A reptile principle
Reptile, that web crawlers, we can be understood as the network has been crawling spider, he likened the Internet to a large network, but in this reptile is crawling spider web slightly, if it encounters a resource, then it it will crawl down. What want to crawl? This is controlled by you it slightly.
For example, it crawl a page, in the net, he found a way, in fact, a hyperlink to a web page, then it can climb to another online to get the data. In this way, even the entire spider with a big net of this is within reach, every minute climb down is not a thing.
1. What is the Internet?
It refers to a stack of a network device, to the computer station to the Internet together with a called Internet.
2. The purpose of the establishment of the Internet?
The purpose is to establish the Internet and sharing data transfer data.
3. What is the data?
..........
4. Internet process
1. Ordinary user data acquisition mode:
Open Browser -> sending a request to a target site -> the fetch response data -> renderer to the browser
2. crawlers:
Analog Browser -> sending a request to a target site -> the fetch response data -> extract valuable data -> persisted to the data
5. The process of browsing the web
Request http protocol. https = http + ssl
Users browse the web in the process, we might see a lot of nice pictures, such as http://image.baidu.com/, we will see a few pictures and Baidu search box, this process is actually the user enter the URL later, after the DNS server to find the host server, sends a request to the server, the server after resolution, sent to the user's browser HTML, JS, CSS and other documents, browser parses out, users will be able to see all kinds of pictures.
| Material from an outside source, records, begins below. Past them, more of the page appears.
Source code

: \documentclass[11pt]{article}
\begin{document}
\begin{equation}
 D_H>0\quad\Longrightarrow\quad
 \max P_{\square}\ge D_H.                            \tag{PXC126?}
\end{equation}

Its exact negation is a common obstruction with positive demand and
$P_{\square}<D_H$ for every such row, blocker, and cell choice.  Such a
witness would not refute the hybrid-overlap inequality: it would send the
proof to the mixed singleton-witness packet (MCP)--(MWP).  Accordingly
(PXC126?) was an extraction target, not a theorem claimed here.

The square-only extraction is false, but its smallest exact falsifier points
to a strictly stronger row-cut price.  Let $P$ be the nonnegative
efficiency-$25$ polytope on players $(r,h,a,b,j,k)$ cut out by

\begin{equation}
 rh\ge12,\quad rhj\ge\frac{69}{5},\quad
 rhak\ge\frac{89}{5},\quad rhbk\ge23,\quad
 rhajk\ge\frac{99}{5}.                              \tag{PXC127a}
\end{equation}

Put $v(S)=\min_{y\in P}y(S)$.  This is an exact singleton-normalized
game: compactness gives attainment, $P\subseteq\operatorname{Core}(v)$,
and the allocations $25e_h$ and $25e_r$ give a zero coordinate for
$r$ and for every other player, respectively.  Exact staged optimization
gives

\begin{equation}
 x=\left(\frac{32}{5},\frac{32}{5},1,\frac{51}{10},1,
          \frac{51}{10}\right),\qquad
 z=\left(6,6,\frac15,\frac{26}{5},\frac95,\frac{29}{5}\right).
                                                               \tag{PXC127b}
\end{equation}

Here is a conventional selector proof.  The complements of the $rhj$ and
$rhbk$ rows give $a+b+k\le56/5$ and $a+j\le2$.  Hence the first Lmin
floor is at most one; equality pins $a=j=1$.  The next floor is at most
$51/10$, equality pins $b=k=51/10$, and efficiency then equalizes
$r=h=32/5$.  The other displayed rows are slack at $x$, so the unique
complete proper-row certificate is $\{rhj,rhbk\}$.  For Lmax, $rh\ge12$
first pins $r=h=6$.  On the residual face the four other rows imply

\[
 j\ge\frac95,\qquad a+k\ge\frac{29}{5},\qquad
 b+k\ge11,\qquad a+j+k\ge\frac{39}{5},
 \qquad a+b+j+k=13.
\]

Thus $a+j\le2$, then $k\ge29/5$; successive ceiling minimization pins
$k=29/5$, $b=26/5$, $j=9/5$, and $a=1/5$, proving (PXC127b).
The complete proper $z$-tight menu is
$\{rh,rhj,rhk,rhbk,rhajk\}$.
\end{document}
Therefore, the user can see the page is essentially composed of HTML code, climbing to the reptiles is the content, access to pictures, text and other resources by analyzing and filtering the HTML code to achieve.
6. The whole process of reptiles
- sending a request (request requires libraries: Requests database request, Selenium request library, rullib)
- fetch response data (as long as the transmission request to the server, the request will be returned by the response data)
- parse and extract data (requires parsing library: re (regular), BeautifulSoup4, Xpath)
- Save to local (file processing, database, MongoDB)
7.URL meaning
URL or Uniform Resource Locator, which is what we say URL Uniform Resource Locator is a kind of resources available on the Internet from the location and access method is simple, said the standard is the address of a resource on the Internet. Each file on the Internet has a unique URL, which contains information indicates that the file location and the browser should be how to deal with it.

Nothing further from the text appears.